Magento2: [Architecture Proposal] Simplify URL Rewrites and make them better for SEO

Created on 4 Mar 2016 · 19Comments · Source: magento/magento2

_It is a proposal for the future pull request, upon product team and dev team approval_

1. Scalability Problem

At the moment, Magento database gets unmanageable, when you have URL rewrites for products and categories combined. The problem is in the way how URL rewrite table is build up. Becuase URL rewrite generator creates an entry in a database table for each combination of product and category. So it makes databases with only 3000 of products and 200 categories grow into 600,000 record table for URL rewrites. That limits most of the Magento merchants to create SEO valuable URL structure when they URL rewrites lookup takes more time that it could.

Solution

Use combination algorithm at runtime instead of generating all possible combination of URL. I already had PoC with one of my existing customers on 1.x; I have plans to port to Magento 2.0 if core team would be interested in such performance improvement contribution.

How does combination algorithm work? Let consider we have the following URL:
path1/path2/path3/path4

Then we can chain multiple processors for URL match. In default implementation there will be 2:

Full match processor
Combined processor

Full match processor

Simply lookups the full URL rewrite, if it does not return match, then the next one is used

Combined processor

Splits the given URL in two parts: path1/path2/path3 and path4. If there is a URL rewrite for the first part and it has the flag, that it is combinable with another record, the processor then makes a request to find URL rewrite target for path4. By having specific merge algorithms assigned to it (category + product or even more in feature), it will create a virtual rewrite record that will be used to forward the request to a needed target path

How does it affect Canonical Url for a Product?
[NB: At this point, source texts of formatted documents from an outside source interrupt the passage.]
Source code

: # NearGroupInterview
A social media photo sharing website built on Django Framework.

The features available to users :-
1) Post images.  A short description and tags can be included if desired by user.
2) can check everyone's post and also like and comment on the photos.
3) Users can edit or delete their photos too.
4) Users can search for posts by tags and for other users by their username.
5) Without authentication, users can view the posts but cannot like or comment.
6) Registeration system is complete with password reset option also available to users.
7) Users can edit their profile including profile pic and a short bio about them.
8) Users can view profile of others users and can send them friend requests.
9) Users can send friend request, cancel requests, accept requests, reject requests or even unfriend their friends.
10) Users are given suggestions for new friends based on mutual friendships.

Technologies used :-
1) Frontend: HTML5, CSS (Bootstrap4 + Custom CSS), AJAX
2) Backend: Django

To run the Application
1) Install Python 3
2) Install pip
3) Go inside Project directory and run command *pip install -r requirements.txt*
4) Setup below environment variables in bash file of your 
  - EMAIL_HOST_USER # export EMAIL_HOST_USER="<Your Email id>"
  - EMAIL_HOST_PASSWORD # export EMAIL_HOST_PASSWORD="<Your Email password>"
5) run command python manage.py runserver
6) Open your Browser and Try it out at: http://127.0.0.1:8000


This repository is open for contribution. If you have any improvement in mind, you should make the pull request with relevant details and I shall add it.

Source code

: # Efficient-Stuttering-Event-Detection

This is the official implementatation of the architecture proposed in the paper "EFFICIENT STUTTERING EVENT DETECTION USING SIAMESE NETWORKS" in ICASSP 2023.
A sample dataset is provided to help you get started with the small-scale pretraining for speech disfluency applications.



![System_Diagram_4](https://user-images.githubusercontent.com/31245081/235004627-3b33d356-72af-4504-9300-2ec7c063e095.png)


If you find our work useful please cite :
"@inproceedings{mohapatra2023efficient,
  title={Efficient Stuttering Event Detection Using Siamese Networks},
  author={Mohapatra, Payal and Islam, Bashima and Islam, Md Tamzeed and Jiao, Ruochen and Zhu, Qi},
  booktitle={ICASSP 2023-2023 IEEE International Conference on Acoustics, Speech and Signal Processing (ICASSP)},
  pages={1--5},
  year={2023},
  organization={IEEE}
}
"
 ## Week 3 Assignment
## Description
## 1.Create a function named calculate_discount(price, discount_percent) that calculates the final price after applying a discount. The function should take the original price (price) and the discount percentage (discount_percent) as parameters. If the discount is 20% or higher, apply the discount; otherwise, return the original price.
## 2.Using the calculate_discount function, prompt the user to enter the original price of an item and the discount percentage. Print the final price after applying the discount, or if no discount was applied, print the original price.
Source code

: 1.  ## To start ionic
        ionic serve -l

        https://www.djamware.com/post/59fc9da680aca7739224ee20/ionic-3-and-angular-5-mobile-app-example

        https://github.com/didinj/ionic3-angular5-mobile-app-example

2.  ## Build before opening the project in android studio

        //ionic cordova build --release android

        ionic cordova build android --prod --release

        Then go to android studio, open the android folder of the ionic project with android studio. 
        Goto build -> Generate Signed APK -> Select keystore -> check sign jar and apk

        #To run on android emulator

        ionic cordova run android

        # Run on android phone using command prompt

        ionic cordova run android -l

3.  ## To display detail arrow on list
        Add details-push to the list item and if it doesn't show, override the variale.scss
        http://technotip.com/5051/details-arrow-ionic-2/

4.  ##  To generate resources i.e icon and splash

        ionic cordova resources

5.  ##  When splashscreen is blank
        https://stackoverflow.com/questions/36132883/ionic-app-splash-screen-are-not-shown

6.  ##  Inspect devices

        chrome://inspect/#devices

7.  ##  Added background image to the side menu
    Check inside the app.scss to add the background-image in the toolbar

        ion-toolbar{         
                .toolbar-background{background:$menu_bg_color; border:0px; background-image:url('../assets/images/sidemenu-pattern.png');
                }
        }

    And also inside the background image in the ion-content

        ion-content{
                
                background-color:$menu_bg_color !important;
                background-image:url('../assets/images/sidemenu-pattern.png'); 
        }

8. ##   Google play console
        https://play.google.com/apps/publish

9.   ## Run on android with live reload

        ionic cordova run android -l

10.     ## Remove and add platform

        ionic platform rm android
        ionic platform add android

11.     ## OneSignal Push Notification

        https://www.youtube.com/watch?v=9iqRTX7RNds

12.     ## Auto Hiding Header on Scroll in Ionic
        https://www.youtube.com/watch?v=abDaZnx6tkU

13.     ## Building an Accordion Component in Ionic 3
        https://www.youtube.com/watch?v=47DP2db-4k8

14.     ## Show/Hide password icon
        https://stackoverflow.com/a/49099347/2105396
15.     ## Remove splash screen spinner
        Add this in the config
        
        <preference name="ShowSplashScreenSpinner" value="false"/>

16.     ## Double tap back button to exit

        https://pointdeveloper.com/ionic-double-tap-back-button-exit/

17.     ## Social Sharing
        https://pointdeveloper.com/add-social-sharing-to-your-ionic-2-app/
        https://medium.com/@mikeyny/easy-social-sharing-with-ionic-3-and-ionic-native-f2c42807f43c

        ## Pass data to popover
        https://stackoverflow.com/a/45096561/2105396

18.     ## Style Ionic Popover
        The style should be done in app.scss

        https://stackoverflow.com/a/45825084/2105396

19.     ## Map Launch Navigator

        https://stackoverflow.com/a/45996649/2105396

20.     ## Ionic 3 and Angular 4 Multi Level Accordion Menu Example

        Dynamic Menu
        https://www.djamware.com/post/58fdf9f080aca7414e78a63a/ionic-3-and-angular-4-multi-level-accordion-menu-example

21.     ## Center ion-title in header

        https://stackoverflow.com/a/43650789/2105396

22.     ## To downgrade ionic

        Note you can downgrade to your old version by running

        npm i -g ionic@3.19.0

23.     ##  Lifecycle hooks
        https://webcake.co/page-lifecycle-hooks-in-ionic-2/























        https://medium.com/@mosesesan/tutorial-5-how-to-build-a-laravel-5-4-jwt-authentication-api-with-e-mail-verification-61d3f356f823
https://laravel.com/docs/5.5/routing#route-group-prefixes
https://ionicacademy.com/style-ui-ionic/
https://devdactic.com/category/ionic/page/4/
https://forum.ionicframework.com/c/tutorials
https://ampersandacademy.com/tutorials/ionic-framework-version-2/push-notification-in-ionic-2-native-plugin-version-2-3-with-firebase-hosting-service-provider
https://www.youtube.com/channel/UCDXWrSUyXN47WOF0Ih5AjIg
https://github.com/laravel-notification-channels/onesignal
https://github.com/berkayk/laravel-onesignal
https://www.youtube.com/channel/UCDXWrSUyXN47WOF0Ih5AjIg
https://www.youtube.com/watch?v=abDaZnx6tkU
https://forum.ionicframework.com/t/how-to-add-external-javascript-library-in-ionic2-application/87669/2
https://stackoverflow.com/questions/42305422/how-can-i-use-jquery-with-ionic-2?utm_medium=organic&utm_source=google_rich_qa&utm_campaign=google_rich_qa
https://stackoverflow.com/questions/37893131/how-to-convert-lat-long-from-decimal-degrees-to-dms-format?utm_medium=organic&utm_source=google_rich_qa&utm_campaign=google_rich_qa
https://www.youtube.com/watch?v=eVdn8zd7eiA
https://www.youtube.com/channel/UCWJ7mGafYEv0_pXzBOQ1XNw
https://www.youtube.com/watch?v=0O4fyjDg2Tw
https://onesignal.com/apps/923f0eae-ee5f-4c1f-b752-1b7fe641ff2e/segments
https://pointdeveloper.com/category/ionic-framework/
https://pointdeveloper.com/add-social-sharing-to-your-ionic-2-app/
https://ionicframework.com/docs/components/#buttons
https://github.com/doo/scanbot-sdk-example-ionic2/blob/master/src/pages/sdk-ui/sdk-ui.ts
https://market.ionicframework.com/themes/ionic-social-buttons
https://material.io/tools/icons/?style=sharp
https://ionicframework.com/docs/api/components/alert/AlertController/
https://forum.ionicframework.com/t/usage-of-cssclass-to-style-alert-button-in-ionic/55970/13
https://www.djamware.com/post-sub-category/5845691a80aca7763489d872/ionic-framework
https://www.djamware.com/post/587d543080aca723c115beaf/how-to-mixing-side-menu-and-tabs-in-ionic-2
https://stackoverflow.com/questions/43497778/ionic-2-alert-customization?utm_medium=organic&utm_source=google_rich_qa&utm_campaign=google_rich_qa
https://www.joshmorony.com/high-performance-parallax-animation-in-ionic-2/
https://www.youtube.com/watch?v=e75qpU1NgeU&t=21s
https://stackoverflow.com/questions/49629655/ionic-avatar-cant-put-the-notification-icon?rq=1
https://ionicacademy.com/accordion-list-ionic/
This algorithm allows to specify canonical category even at runtime, and you don't need to create a separate index for it.

How does it affect Duplicates of URL?

Because path1/path2/path3 and path4 should be unique in the main table, combining them together does not bring any issue, except if there is path1/path2/path3/path4 rewrite exists.

How does it affect Current Installments?

It will use the same tables that exist atm.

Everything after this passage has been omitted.